Building Adium from source to fix bugs and drop cruft

There's more detail filtering in on this situation where certain XMPP/Jabber clients using Google Talk started spewing raw XML a couple of days ago. I ranted about this recently.

It seems that Adium inherited this problem from libpurple, so, yes, my fears have been confirmed: it will be necessary to upgrade to the 1.4 branch to get this fix. That means I have to pick up the badness previously described in my rant.

Or, at least, it would, if I stuck with the stock binaries. I choose to break free of their cruft. For the benefit of anyone else who is bothered by this, here is what you do.

First, you're going to need Mercurial installed so you can check out their source. If you have MacPorts installed, 'sudo port install mercurial' will do it ... eventually. Hang on for a long and bumpy ride and hope you aren't actually using your laptop as a laptop, since it will be scorching hot by the time this is done.

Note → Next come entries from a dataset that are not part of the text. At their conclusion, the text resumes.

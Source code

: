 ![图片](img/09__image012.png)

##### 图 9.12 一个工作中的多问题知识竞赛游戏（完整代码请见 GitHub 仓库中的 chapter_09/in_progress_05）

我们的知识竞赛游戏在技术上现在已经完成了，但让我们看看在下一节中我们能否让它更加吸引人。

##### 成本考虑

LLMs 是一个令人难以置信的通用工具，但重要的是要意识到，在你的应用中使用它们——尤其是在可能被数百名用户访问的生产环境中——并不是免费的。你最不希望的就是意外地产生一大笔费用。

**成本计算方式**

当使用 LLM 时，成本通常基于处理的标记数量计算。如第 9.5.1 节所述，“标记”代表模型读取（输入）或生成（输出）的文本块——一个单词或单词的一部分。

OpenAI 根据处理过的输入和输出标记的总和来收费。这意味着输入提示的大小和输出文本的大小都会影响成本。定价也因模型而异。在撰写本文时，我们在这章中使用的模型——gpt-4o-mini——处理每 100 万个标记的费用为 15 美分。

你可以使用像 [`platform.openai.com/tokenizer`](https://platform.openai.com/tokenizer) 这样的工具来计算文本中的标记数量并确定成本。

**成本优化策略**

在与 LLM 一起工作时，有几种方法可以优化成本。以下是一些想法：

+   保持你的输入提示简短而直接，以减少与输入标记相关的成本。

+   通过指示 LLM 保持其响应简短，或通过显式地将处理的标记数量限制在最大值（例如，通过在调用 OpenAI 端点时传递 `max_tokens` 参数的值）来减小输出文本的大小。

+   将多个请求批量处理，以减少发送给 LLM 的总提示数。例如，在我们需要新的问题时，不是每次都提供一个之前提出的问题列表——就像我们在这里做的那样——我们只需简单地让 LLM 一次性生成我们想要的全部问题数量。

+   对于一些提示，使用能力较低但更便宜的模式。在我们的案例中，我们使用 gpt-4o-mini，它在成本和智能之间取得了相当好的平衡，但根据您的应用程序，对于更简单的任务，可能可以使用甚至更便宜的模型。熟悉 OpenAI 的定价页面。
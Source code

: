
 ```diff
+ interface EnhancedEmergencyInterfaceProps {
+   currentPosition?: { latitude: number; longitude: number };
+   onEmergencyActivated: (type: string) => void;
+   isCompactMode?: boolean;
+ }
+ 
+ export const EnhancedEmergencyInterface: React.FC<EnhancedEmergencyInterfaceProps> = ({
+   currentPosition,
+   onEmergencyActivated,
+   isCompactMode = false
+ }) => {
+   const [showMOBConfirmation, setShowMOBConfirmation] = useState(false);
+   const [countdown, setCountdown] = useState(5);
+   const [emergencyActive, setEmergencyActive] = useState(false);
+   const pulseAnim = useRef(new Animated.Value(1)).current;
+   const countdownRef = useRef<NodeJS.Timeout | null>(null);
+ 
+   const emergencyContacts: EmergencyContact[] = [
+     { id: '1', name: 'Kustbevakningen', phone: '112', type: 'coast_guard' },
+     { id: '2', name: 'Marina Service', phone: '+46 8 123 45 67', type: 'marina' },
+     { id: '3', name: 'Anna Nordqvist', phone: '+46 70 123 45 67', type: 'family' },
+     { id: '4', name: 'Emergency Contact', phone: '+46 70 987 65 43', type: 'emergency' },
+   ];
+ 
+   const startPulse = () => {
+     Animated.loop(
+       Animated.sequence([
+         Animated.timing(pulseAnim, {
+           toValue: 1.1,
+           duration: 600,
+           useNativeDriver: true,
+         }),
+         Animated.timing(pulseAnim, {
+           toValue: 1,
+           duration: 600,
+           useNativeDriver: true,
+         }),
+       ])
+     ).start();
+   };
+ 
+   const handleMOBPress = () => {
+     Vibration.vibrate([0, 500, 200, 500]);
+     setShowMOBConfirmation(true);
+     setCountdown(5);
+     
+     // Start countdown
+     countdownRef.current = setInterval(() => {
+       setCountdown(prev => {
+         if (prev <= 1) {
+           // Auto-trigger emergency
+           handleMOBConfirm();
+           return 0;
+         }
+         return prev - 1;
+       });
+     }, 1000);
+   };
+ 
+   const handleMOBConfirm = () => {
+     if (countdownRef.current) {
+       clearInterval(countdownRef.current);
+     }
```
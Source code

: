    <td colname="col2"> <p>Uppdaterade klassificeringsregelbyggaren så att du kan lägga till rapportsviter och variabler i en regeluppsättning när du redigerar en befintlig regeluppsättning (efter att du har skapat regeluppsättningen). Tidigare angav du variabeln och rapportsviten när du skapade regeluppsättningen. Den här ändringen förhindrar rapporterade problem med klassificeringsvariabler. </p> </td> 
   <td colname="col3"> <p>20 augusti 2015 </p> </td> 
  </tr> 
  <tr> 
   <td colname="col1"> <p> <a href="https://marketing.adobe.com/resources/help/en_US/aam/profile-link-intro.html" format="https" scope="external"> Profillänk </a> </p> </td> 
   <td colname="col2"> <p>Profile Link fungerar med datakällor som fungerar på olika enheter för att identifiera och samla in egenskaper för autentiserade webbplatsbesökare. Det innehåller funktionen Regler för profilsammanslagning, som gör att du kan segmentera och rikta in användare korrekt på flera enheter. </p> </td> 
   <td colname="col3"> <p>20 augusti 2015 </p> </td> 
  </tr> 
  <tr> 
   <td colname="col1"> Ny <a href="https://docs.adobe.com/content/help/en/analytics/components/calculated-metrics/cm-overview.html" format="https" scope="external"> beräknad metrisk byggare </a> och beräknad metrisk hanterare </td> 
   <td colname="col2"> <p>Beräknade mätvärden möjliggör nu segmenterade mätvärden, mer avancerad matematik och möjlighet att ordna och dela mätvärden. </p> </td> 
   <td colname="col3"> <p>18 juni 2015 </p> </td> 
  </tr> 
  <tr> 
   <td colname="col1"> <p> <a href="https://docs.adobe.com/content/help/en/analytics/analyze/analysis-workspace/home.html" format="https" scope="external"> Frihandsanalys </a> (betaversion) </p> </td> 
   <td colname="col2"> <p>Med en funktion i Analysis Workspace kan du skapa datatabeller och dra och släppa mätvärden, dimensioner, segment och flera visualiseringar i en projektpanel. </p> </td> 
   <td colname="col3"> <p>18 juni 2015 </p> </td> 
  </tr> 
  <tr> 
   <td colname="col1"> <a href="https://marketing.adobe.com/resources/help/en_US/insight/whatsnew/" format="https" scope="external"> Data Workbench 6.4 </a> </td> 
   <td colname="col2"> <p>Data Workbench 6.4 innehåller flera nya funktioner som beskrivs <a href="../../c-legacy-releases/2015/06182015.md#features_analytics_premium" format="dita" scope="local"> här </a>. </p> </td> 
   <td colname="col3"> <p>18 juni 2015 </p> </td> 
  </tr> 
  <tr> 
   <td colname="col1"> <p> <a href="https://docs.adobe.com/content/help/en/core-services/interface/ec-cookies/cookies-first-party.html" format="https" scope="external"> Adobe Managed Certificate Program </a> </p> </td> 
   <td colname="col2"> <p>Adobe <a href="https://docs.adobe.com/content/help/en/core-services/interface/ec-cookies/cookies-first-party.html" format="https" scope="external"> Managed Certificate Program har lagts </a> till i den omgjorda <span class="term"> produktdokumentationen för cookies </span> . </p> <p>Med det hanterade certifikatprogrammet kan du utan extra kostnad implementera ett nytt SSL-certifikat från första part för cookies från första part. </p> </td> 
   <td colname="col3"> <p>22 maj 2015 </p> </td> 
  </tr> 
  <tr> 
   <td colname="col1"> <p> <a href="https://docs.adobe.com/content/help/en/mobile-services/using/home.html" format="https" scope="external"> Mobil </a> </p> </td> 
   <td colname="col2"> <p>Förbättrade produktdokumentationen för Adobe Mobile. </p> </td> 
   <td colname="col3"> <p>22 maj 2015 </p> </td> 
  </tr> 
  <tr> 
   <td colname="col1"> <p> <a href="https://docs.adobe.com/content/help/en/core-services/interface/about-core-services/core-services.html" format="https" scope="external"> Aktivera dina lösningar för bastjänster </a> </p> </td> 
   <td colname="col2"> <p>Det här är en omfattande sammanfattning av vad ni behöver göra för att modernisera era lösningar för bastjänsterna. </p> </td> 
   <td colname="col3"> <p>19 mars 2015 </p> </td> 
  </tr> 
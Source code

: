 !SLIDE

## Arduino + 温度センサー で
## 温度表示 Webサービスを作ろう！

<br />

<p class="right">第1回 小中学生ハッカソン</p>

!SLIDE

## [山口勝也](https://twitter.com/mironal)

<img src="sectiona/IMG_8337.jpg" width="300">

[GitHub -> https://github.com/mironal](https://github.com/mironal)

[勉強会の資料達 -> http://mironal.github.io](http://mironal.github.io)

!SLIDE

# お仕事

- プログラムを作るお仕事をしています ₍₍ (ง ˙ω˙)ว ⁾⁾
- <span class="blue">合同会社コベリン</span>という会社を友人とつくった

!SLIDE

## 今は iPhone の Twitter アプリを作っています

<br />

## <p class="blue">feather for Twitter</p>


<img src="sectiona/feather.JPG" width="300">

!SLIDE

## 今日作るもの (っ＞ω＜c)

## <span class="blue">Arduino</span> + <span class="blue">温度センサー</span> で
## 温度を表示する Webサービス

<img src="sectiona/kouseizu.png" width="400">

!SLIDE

Once you have that, you can then make a directory somewhere and 'hg clone http://hg.adium.im/adium-1.4'. This is another long lap-warming adventure as you pull in nearly a gig of stuff. Finally, in theory, you should be able to cd into the new adium-1.4 directory and run 'make'. If that works for you, skip down a bit. Otherwise, if you get crazy gunk about ppc7400 and conflicting fat binaries, you have more work to do, as I did.

At this point you have to drop into Xcode -- you do have that, right? If not, prepare to sign up for the Apple developer program and another huge download and install. Once in Xcode, if you're like me, you'll be lost at first. It's a maze of new-fangled twisty passages and GUI gunk. Here's what to do: open the project, then dig in the left side for "Targets". Open each one, then for each of the configurations (debug, release, release-debug), edit "Valid Architectures" to be just "i386 x86_64". I'm assuming you're on an Intel-based Mac here, obviously.

Anyway, once you've done all of this, you can run 'make' again and it should heat up like crazy once again and finally return a long time later. You should now have a binary which works, but it has the cruft in it. Note that we did this first to establish that everything is OK before meddling with the code. Now it's time to take out the cruft.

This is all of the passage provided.